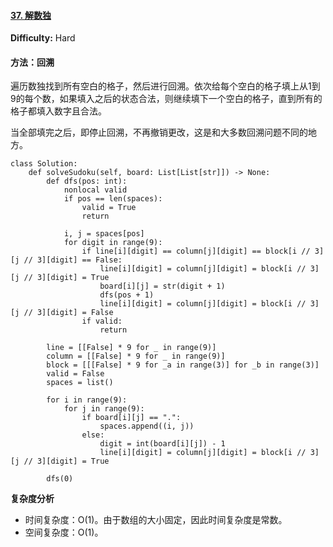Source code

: #### [37. 解数独](https://leetcode-cn.com/problems/sudoku-solver/)

**Difficulty:** Hard

#### 方法：回溯

遍历数独找到所有空白的格子，然后进行回溯。依次给每个空白的格子填上从1到9的每个数，如果填入之后的状态合法，则继续填下一个空白的格子，直到所有的格子都填入数字且合法。

当全部填完之后，即停止回溯，不再撤销更改，这是和大多数回溯问题不同的地方。

```
class Solution:
    def solveSudoku(self, board: List[List[str]]) -> None:
        def dfs(pos: int):
            nonlocal valid
            if pos == len(spaces):
                valid = True
                return
            
            i, j = spaces[pos]
            for digit in range(9):
                if line[i][digit] == column[j][digit] == block[i // 3][j // 3][digit] == False:
                    line[i][digit] = column[j][digit] = block[i // 3][j // 3][digit] = True
                    board[i][j] = str(digit + 1)
                    dfs(pos + 1)
                    line[i][digit] = column[j][digit] = block[i // 3][j // 3][digit] = False
                if valid:
                    return
            
        line = [[False] * 9 for _ in range(9)]
        column = [[False] * 9 for _ in range(9)]
        block = [[[False] * 9 for _a in range(3)] for _b in range(3)]
        valid = False
        spaces = list()

        for i in range(9):
            for j in range(9):
                if board[i][j] == ".":
                    spaces.append((i, j))
                else:
                    digit = int(board[i][j]) - 1
                    line[i][digit] = column[j][digit] = block[i // 3][j // 3][digit] = True

        dfs(0)
```

**复杂度分析**

- 时间复杂度：O(1)。由于数组的大小固定，因此时间复杂度是常数。
- 空间复杂度：O(1)。

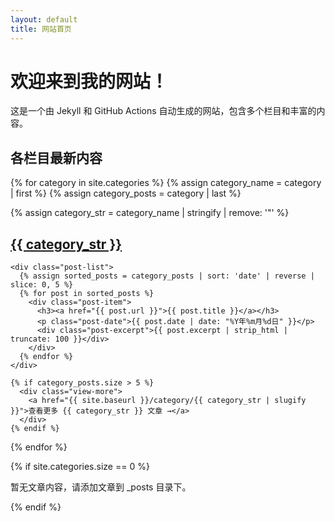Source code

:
```yaml
---
layout: default
title: 网站首页
---
```


# 欢迎来到我的网站！

这是一个由 Jekyll 和 GitHub Actions 自动生成的网站，包含多个栏目和丰富的内容。

## 各栏目最新内容

{% for category in site.categories %}
  {% assign category_name = category | first %}
  {% assign category_posts = category | last %}
  
  <section class="category-latest">
    {% assign category_str = category_name | stringify | remove: '"' %}
    <h2><a href="{{ site.baseurl }}/category/{{ category_str | slugify }}">{{ category_str }}</a></h2>
    
    <div class="post-list">
      {% assign sorted_posts = category_posts | sort: 'date' | reverse | slice: 0, 5 %}
      {% for post in sorted_posts %}
        <div class="post-item">
          <h3><a href="{{ post.url }}">{{ post.title }}</a></h3>
          <p class="post-date">{{ post.date | date: "%Y年%m月%d日" }}</p>
          <div class="post-excerpt">{{ post.excerpt | strip_html | truncate: 100 }}</div>
        </div>
      {% endfor %}
    </div>
    
    {% if category_posts.size > 5 %}
      <div class="view-more">
        <a href="{{ site.baseurl }}/category/{{ category_str | slugify }}">查看更多 {{ category_str }} 文章 →</a>
      </div>
    {% endif %}
  </section>
{% endfor %}

{% if site.categories.size == 0 %}
  <p>暂无文章内容，请添加文章到 _posts 目录下。</p>
{% endif %}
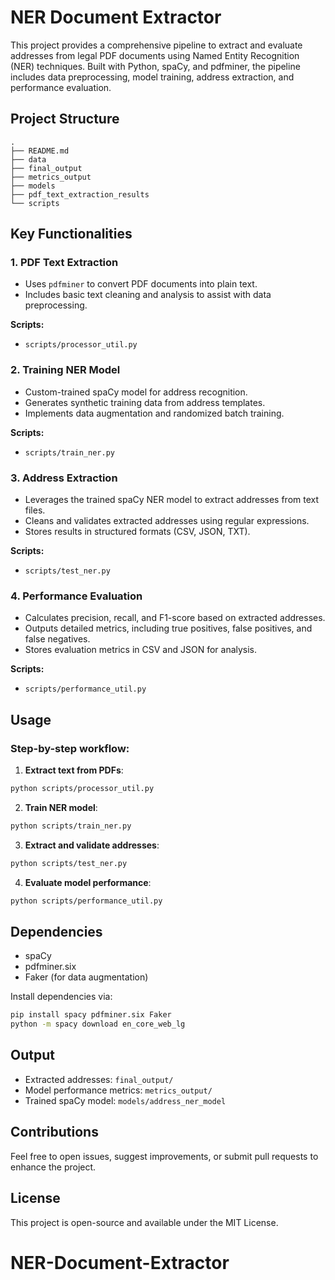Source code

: # NER Document Extractor

This project provides a comprehensive pipeline to extract and evaluate addresses from legal PDF documents using Named Entity Recognition (NER) techniques. Built with Python, spaCy, and pdfminer, the pipeline includes data preprocessing, model training, address extraction, and performance evaluation.

## Project Structure
```
.
├── README.md
├── data
├── final_output
├── metrics_output
├── models
├── pdf_text_extraction_results
└── scripts
```

## Key Functionalities

### 1. PDF Text Extraction
- Uses `pdfminer` to convert PDF documents into plain text.
- Includes basic text cleaning and analysis to assist with data preprocessing.

**Scripts:**
- `scripts/processor_util.py`

### 2. Training NER Model
- Custom-trained spaCy model for address recognition.
- Generates synthetic training data from address templates.
- Implements data augmentation and randomized batch training.

**Scripts:**
- `scripts/train_ner.py`

### 3. Address Extraction
- Leverages the trained spaCy NER model to extract addresses from text files.
- Cleans and validates extracted addresses using regular expressions.
- Stores results in structured formats (CSV, JSON, TXT).

**Scripts:**
- `scripts/test_ner.py`

### 4. Performance Evaluation
- Calculates precision, recall, and F1-score based on extracted addresses.
- Outputs detailed metrics, including true positives, false positives, and false negatives.
- Stores evaluation metrics in CSV and JSON for analysis.

**Scripts:**
- `scripts/performance_util.py`

## Usage

### Step-by-step workflow:
1. **Extract text from PDFs**:
```bash
python scripts/processor_util.py
```

2. **Train NER model**:
```bash
python scripts/train_ner.py
```

3. **Extract and validate addresses**:
```bash
python scripts/test_ner.py
```

4. **Evaluate model performance**:
```bash
python scripts/performance_util.py
```

## Dependencies
- spaCy
- pdfminer.six
- Faker (for data augmentation)

Install dependencies via:
```bash
pip install spacy pdfminer.six Faker
python -m spacy download en_core_web_lg
```

## Output
- Extracted addresses: `final_output/`
- Model performance metrics: `metrics_output/`
- Trained spaCy model: `models/address_ner_model`

## Contributions
Feel free to open issues, suggest improvements, or submit pull requests to enhance the project.

## License
This project is open-source and available under the MIT License.

# NER-Document-Extractor
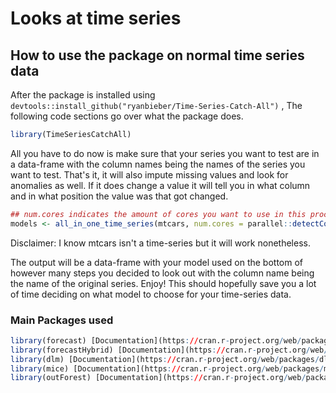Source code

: # Looks at time series


## How to use the package on normal time series data

After the package is installed using ```devtools::install_github("ryanbieber/Time-Series-Catch-All")``` , The following code sections go over what the package does.


``` r
library(TimeSeriesCatchAll)
```
All you have to do now is make sure that your series you want to test are in a data-frame with the column names being the names of the series you want to test. That's it, it will also impute missing values and look for anomalies as well. If it does change a value it will tell you in what column and in what position the value was that got changed.

```r
## num.cores indicates the amount of cores you want to use in this process
models <- all_in_one_time_series(mtcars, num.cores = parallel::detectCores()-1)
```

Disclaimer: I know mtcars isn't a time-series but it will work nonetheless.

The output will be a data-frame with your model used on the bottom of however many steps you decided to look out with the column name being the name of the original series. Enjoy! This should hopefully save you a lot of time deciding on what model to choose for your time-series data.

### Main Packages used
``` r
library(forecast) [Documentation](https://cran.r-project.org/web/packages/forecast/forecast.pdf)
library(forecastHybrid) [Documentation](https://cran.r-project.org/web/packages/forecastHybrid/forecastHybrid.pdf)
library(dlm) [Documentation](https://cran.r-project.org/web/packages/dlm/dlm.pdf)
library(mice) [Documentation](https://cran.r-project.org/web/packages/mice/mice.pdf)
library(outForest) [Documentation](https://cran.r-project.org/web/packages/outForest/vignettes/outRanger.html)
```
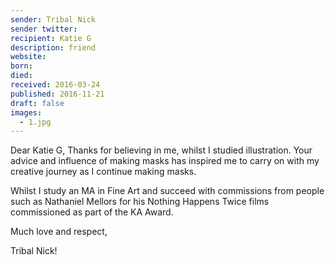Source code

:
 ```yaml
---
sender: Tribal Nick
sender twitter:
recipient: Katie G
description: friend
website:
born:
died:
received: 2016-03-24
published: 2016-11-21
draft: false
images:
  - 1.jpg
---
```

Dear Katie G,
Thanks for believing in me, whilst I studied illustration. Your advice and influence of making masks has inspired me to carry on with my creative journey as I continue making masks.

Whilst I study an MA in Fine Art and succeed with commissions from people such as Nathaniel Mellors for his Nothing Happens Twice films commissioned as part of the KA Award.

Much love and respect,

Tribal Nick!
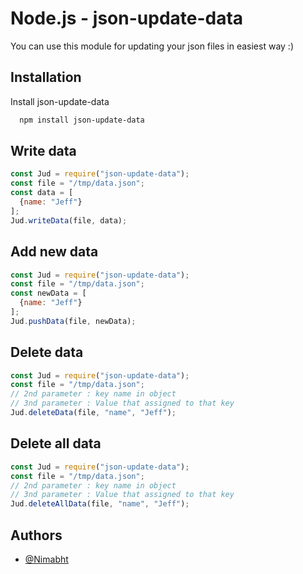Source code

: 
# Node.js - json-update-data

You can use this module for updating your json files in easiest way :)




## Installation

Install json-update-data

```bash
  npm install json-update-data
```
    
## Write data

```javascript
const Jud = require("json-update-data");
const file = "/tmp/data.json";
const data = [
  {name: "Jeff"}
];
Jud.writeData(file, data);

```

## Add new data

```javascript
const Jud = require("json-update-data");
const file = "/tmp/data.json";
const newData = [
  {name: "Jeff"}
];
Jud.pushData(file, newData);

```
## Delete  data

```javascript
const Jud = require("json-update-data");
const file = "/tmp/data.json";
// 2nd parameter : key name in object
// 3nd parameter : Value that assigned to that key
Jud.deleteData(file, "name", "Jeff");

```
## Delete all data

```javascript
const Jud = require("json-update-data");
const file = "/tmp/data.json";
// 2nd parameter : key name in object
// 3nd parameter : Value that assigned to that key
Jud.deleteAllData(file, "name", "Jeff");


```


## Authors

- [@Nimabht](https://github.com/Nimabht)

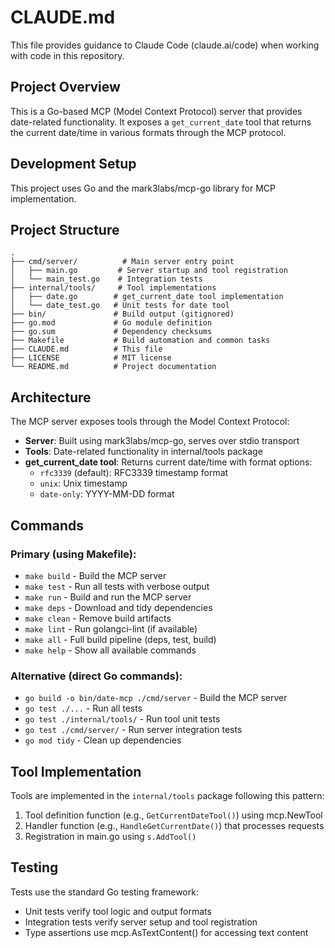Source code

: # CLAUDE.md

This file provides guidance to Claude Code (claude.ai/code) when working with code in this repository.

## Project Overview

This is a Go-based MCP (Model Context Protocol) server that provides date-related functionality. It exposes a `get_current_date` tool that returns the current date/time in various formats through the MCP protocol.

## Development Setup

This project uses Go and the mark3labs/mcp-go library for MCP implementation.

## Project Structure

```
.
├── cmd/server/          # Main server entry point
│   ├── main.go         # Server startup and tool registration
│   └── main_test.go    # Integration tests
├── internal/tools/     # Tool implementations
│   ├── date.go        # get_current_date tool implementation
│   └── date_test.go   # Unit tests for date tool
├── bin/               # Build output (gitignored)
├── go.mod             # Go module definition
├── go.sum             # Dependency checksums
├── Makefile           # Build automation and common tasks
├── CLAUDE.md          # This file
├── LICENSE            # MIT license
└── README.md          # Project documentation
```

## Architecture

The MCP server exposes tools through the Model Context Protocol:
- **Server**: Built using mark3labs/mcp-go, serves over stdio transport
- **Tools**: Date-related functionality in internal/tools package
- **get_current_date tool**: Returns current date/time with format options:
  - `rfc3339` (default): RFC3339 timestamp format
  - `unix`: Unix timestamp
  - `date-only`: YYYY-MM-DD format

## Commands

### Primary (using Makefile):
- `make build` - Build the MCP server
- `make test` - Run all tests with verbose output
- `make run` - Build and run the MCP server
- `make deps` - Download and tidy dependencies
- `make clean` - Remove build artifacts
- `make lint` - Run golangci-lint (if available)
- `make all` - Full build pipeline (deps, test, build)
- `make help` - Show all available commands

### Alternative (direct Go commands):
- `go build -o bin/date-mcp ./cmd/server` - Build the MCP server
- `go test ./...` - Run all tests
- `go test ./internal/tools/` - Run tool unit tests
- `go test ./cmd/server/` - Run server integration tests
- `go mod tidy` - Clean up dependencies

## Tool Implementation

Tools are implemented in the `internal/tools` package following this pattern:
1. Tool definition function (e.g., `GetCurrentDateTool()`) using mcp.NewTool
2. Handler function (e.g., `HandleGetCurrentDate()`) that processes requests
3. Registration in main.go using `s.AddTool()`

## Testing

Tests use the standard Go testing framework:
- Unit tests verify tool logic and output formats
- Integration tests verify server setup and tool registration
- Type assertions use mcp.AsTextContent() for accessing text content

The problem:
If a line in the records contains "open", report it.

Solved problem:
Feel free to open issues, suggest improvements, or submit pull requests to enhance the project.
This project is open-source and available under the MIT License.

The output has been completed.